━━━━━ Input data

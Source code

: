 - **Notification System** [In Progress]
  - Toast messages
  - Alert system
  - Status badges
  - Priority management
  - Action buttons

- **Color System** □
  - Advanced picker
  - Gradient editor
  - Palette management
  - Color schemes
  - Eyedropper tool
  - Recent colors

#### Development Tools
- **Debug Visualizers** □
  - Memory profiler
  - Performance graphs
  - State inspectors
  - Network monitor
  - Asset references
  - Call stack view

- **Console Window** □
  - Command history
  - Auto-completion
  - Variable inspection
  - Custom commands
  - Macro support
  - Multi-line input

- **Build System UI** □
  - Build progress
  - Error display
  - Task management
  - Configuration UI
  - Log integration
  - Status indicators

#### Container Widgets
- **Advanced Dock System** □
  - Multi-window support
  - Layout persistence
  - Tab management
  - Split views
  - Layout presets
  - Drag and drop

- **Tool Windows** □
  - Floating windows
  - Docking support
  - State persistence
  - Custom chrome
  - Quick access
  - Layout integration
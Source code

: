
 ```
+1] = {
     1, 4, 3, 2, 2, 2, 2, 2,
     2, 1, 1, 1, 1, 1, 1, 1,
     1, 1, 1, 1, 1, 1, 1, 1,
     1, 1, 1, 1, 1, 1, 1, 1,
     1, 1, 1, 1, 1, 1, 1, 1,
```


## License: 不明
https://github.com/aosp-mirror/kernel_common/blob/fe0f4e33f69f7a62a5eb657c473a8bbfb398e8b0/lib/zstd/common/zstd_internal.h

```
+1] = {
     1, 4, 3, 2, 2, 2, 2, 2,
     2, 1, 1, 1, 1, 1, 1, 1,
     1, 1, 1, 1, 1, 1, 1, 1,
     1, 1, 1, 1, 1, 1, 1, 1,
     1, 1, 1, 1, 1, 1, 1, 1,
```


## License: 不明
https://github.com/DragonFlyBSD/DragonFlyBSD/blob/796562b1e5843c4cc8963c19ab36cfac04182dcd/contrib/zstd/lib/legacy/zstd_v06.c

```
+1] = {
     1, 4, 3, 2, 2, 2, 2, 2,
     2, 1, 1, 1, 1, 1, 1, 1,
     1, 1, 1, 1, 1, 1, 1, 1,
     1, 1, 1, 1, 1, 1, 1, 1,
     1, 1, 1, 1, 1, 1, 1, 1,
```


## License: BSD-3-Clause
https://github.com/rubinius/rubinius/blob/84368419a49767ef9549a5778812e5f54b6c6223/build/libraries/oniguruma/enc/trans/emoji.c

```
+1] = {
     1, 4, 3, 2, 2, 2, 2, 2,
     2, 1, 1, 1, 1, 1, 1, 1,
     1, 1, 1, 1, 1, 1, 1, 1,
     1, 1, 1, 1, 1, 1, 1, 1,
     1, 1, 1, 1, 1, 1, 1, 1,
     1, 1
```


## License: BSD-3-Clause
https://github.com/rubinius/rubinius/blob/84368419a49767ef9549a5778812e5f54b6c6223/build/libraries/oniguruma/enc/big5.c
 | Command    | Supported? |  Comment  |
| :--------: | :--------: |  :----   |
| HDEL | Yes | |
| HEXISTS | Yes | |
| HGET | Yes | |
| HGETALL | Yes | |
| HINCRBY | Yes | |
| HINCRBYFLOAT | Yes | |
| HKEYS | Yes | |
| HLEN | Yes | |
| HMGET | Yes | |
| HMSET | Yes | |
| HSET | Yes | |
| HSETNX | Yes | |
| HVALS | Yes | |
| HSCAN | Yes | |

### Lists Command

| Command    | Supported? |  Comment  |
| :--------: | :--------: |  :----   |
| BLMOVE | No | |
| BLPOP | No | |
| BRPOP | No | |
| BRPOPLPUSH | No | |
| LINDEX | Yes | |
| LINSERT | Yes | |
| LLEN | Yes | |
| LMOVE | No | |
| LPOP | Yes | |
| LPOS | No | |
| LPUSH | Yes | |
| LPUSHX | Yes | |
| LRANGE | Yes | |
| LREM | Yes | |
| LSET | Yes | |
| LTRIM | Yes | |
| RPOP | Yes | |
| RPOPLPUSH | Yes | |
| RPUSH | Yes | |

━━━━━━━━━━

■ **What the task asks**
Retype every line of the data above exactly.

■ **Solution to this exercise**
Source code

: - **Notification System** [In Progress]
  - Toast messages
  - Alert system
  - Status badges
  - Priority management
  - Action buttons

- **Color System** □
  - Advanced picker
  - Gradient editor
  - Palette management
  - Color schemes
  - Eyedropper tool
  - Recent colors

#### Development Tools
- **Debug Visualizers** □
  - Memory profiler
  - Performance graphs
  - State inspectors
  - Network monitor
  - Asset references
  - Call stack view

- **Console Window** □
  - Command history
  - Auto-completion
  - Variable inspection
  - Custom commands
  - Macro support
  - Multi-line input

- **Build System UI** □
  - Build progress
  - Error display
  - Task management
  - Configuration UI
  - Log integration
  - Status indicators

#### Container Widgets
- **Advanced Dock System** □
  - Multi-window support
  - Layout persistence
  - Tab management
  - Split views
  - Layout presets
  - Drag and drop

- **Tool Windows** □
  - Floating windows
  - Docking support
  - State persistence
  - Custom chrome
  - Quick access
  - Layout integration
Source code

:
 ```
+1] = {
     1, 4, 3, 2, 2, 2, 2, 2,
     2, 1, 1, 1, 1, 1, 1, 1,
     1, 1, 1, 1, 1, 1, 1, 1,
     1, 1, 1, 1, 1, 1, 1, 1,
     1, 1, 1, 1, 1, 1, 1, 1,
```


## License: 不明
https://github.com/aosp-mirror/kernel_common/blob/fe0f4e33f69f7a62a5eb657c473a8bbfb398e8b0/lib/zstd/common/zstd_internal.h

```
+1] = {
     1, 4, 3, 2, 2, 2, 2, 2,
     2, 1, 1, 1, 1, 1, 1, 1,
     1, 1, 1, 1, 1, 1, 1, 1,
     1, 1, 1, 1, 1, 1, 1, 1,
     1, 1, 1, 1, 1, 1, 1, 1,
```


## License: 不明
https://github.com/DragonFlyBSD/DragonFlyBSD/blob/796562b1e5843c4cc8963c19ab36cfac04182dcd/contrib/zstd/lib/legacy/zstd_v06.c

```
+1] = {
     1, 4, 3, 2, 2, 2, 2, 2,
     2, 1, 1, 1, 1, 1, 1, 1,
     1, 1, 1, 1, 1, 1, 1, 1,
     1, 1, 1, 1, 1, 1, 1, 1,
     1, 1, 1, 1, 1, 1, 1, 1,
```


## License: BSD-3-Clause
https://github.com/rubinius/rubinius/blob/84368419a49767ef9549a5778812e5f54b6c6223/build/libraries/oniguruma/enc/trans/emoji.c

```
+1] = {
     1, 4, 3, 2, 2, 2, 2, 2,
     2, 1, 1, 1, 1, 1, 1, 1,
     1, 1, 1, 1, 1, 1, 1, 1,
     1, 1, 1, 1, 1, 1, 1, 1,
     1, 1, 1, 1, 1, 1, 1, 1,
     1, 1
```


## License: BSD-3-Clause
https://github.com/rubinius/rubinius/blob/84368419a49767ef9549a5778812e5f54b6c6223/build/libraries/oniguruma/enc/big5.c
 | Command    | Supported? |  Comment  |
| :--------: | :--------: |  :----   |
| HDEL | Yes | |
| HEXISTS | Yes | |
| HGET | Yes | |
| HGETALL | Yes | |
| HINCRBY | Yes | |
| HINCRBYFLOAT | Yes | |
| HKEYS | Yes | |
| HLEN | Yes | |
| HMGET | Yes | |
| HMSET | Yes | |
| HSET | Yes | |
| HSETNX | Yes | |
| HVALS | Yes | |
| HSCAN | Yes | |

### Lists Command

| Command    | Supported? |  Comment  |
| :--------: | :--------: |  :----   |
| BLMOVE | No | |
| BLPOP | No | |
| BRPOP | No | |
| BRPOPLPUSH | No | |
| LINDEX | Yes | |
| LINSERT | Yes | |
| LLEN | Yes | |
| LMOVE | No | |
| LPOP | Yes | |
| LPOS | No | |
| LPUSH | Yes | |
| LPUSHX | Yes | |
| LRANGE | Yes | |
| LREM | Yes | |
| LSET | Yes | |
| LTRIM | Yes | |
| RPOP | Yes | |
| RPOPLPUSH | Yes | |
| RPUSH | Yes | |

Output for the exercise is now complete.